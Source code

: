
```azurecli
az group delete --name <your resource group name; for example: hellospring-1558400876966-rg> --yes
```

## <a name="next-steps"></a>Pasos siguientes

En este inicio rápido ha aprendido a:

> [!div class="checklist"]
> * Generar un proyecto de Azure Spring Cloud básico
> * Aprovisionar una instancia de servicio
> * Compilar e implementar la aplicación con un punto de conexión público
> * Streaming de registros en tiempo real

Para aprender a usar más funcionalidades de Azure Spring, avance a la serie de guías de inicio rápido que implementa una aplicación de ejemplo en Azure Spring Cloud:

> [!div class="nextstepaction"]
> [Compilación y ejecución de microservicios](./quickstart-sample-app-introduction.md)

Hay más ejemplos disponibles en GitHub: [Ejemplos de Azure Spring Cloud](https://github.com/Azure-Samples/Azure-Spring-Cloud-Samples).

## Work instruction
Copy each line containing the word "aplicación" from the data.

## Response
> * Compilar e implementar la aplicación con un punto de conexión público
Para aprender a usar más funcionalidades de Azure Spring, avance a la serie de guías de inicio rápido que implementa una aplicación de ejemplo en Azure Spring Cloud:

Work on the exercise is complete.